* TASK DESCRIPTION:
Look through the data below for the line with "- [Image Capture" and the line with "## Atomic Effects Fork of OBS", then output those two and all lines in between, exactly as written.

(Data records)
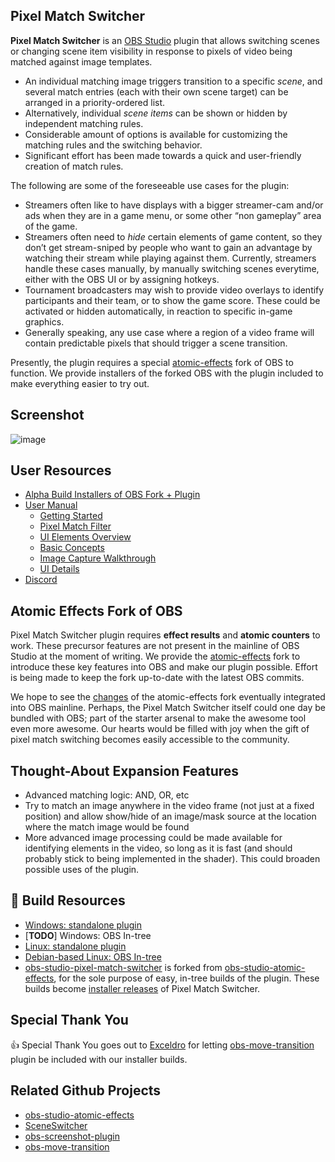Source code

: ## Pixel Match Switcher

**Pixel Match Switcher** is an [OBS Studio](https://obsproject.com/) plugin that allows switching scenes or changing scene item visibility in response to pixels of video being matched against image templates.
- An individual matching image triggers transition to a specific *scene*, and several match entries (each with their own scene target) can be arranged in a priority-ordered list.
- Alternatively, individual *scene items* can be shown or hidden
by independent matching rules.
- Considerable amount of options is available for customizing the matching rules and the switching behavior.
- Significant effort has been made towards a quick and user-friendly creation of match rules.

The following are some of the foreseeable use cases for the plugin:
- Streamers often like to have displays with a bigger streamer-cam and/or ads when they are in a game menu, or some other “non gameplay” area of the game.
- Streamers often need to *hide* certain elements of game content, so they don’t get stream-sniped by people who want to gain an advantage by watching their stream while playing against them. Currently, streamers handle these cases manually, by manually switching scenes everytime, either with the OBS UI or by assigning hotkeys.
- Tournament broadcasters may wish to provide video overlays to identify participants and their team, or to show the game score. These could be activated or hidden automatically, in reaction to specific in-game graphics.
- Generally speaking, any use case where a region of a video frame will contain predictable pixels that should trigger a scene transition.

Presently, the plugin requires a special [atomic-effects](#Atomic-Effects-Fork-of-OBS) fork of OBS to function. We provide installers of the forked OBS with the plugin included to make everything easier to try out.

## Screenshot
![image](https://raw.githubusercontent.com/wiki/HoneyHazard/PixelMatchSwitcher/images/readme_screenshot.png)

## User Resources
- [Alpha Build Installers of OBS Fork + Plugin](https://github.com/HoneyHazard/PixelMatchSwitcher/releases)
- [User Manual](https://github.com/HoneyHazard/PixelMatchSwitcher/wiki/User-Manual)
  - [Getting Started](https://github.com/HoneyHazard/PixelMatchSwitcher/wiki/User-Manual#getting-started)
  - [Pixel Match Filter](https://github.com/HoneyHazard/PixelMatchSwitcher/wiki/User-Manual#pixel-match-filter)
  - [UI Elements Overview](https://github.com/HoneyHazard/PixelMatchSwitcher/wiki/User-Manual#ui-elements-overview)
  - [Basic Concepts](https://github.com/HoneyHazard/PixelMatchSwitcher/wiki/User-Manual#basic-concepts)
  - [Image Capture Walkthrough](https://github.com/HoneyHazard/PixelMatchSwitcher/wiki/User-Manual#image-capture-walkthrough)
  - [UI Details](https://github.com/HoneyHazard/PixelMatchSwitcher/wiki/User-Manual#ui-details)
- [Discord](https://discord.gg/AeUavJpwQg)

## Atomic Effects Fork of OBS
Pixel Match Switcher plugin requires **effect results** and **atomic counters** to work. These precursor features are not present in the mainline of OBS Studio at the moment of writing. We provide the [atomic-effects](https://github.com/HoneyHazard/obs-studio-atomic-effects) fork to introduce these key features into OBS and make our plugin possible. Effort is being made to keep the fork up-to-date with the latest OBS commits.

We hope to see the [changes](https://github.com/HoneyHazard/obs-studio-atomic-effects/wiki/Overview-of-the-changes-introduced-in-the-atomic-effects-fork-of-obs-studio) of the atomic-effects fork eventually integrated into OBS mainline. Perhaps, the Pixel Match Switcher itself could one day be bundled with OBS; part of the starter arsenal to make the awesome tool even more awesome. Our hearts would be filled with joy when the gift of pixel match switching becomes easily accessible to the community.

## Thought-About Expansion Features
- Advanced matching logic: AND, OR, etc
- Try to match an image anywhere in the video frame (not just at a fixed position) and allow show/hide of an image/mask source at the location where the match image would be found
- More advanced image processing could be made available for identifying elements in the video, so long as it is fast (and should probably stick to being implemented in the shader). This could broaden possible uses of the plugin.

## :construction: Build Resources
- [Windows: standalone plugin](https://github.com/HoneyHazard/PixelMatchSwitcher/wiki/Build-on-Windows%EA%9E%89-Standalone-Plugin)
- \[**TODO**\] Windows: OBS In-tree
- [Linux: standalone plugin](https://github.com/HoneyHazard/PixelMatchSwitcher/wiki/Build-on-Linux%EA%9E%89-Standalone-Plugin)
- [Debian-based Linux: OBS In-tree](https://github.com/HoneyHazard/PixelMatchSwitcher/wiki/Build-on-Debian-based-Linux%EA%9E%89-OBS-In-Tree)
- [obs-studio-pixel-match-switcher](https://github.com/PixelMatchSwitcher/obs-studio-pixel-match-switcher) is forked from [obs-studio-atomic-effects](https://github.com/HoneyHazard/obs-studio-atomic-effects), for the sole purpose of easy, in-tree builds of the plugin. These builds become [installer releases](https://github.com/HoneyHazard/PixelMatchSwitcher/releases) of Pixel Match Switcher.

## Special Thank You
:thumbsup: Special Thank You goes out to [Exceldro](https://github.com/exeldro) for letting [obs-move-transition](https://github.com/exeldro/obs-move-transition) plugin be included with our installer builds.

## Related Github Projects
- [obs-studio-atomic-effects](https://github.com/HoneyHazard/obs-studio-atomic-effects)
- [SceneSwitcher](https://github.com/WarmUpTill/SceneSwitcher)
- [obs-screenshot-plugin](https://github.com/synap5e/obs-screenshot-plugin)
- [obs-move-transition](https://github.com/exeldro/obs-move-transition)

* ANSWER SPACE:
  - [Image Capture Walkthrough](https://github.com/HoneyHazard/PixelMatchSwitcher/wiki/User-Manual#image-capture-walkthrough)
  - [UI Details](https://github.com/HoneyHazard/PixelMatchSwitcher/wiki/User-Manual#ui-details)
- [Discord](https://discord.gg/AeUavJpwQg)

## Atomic Effects Fork of OBS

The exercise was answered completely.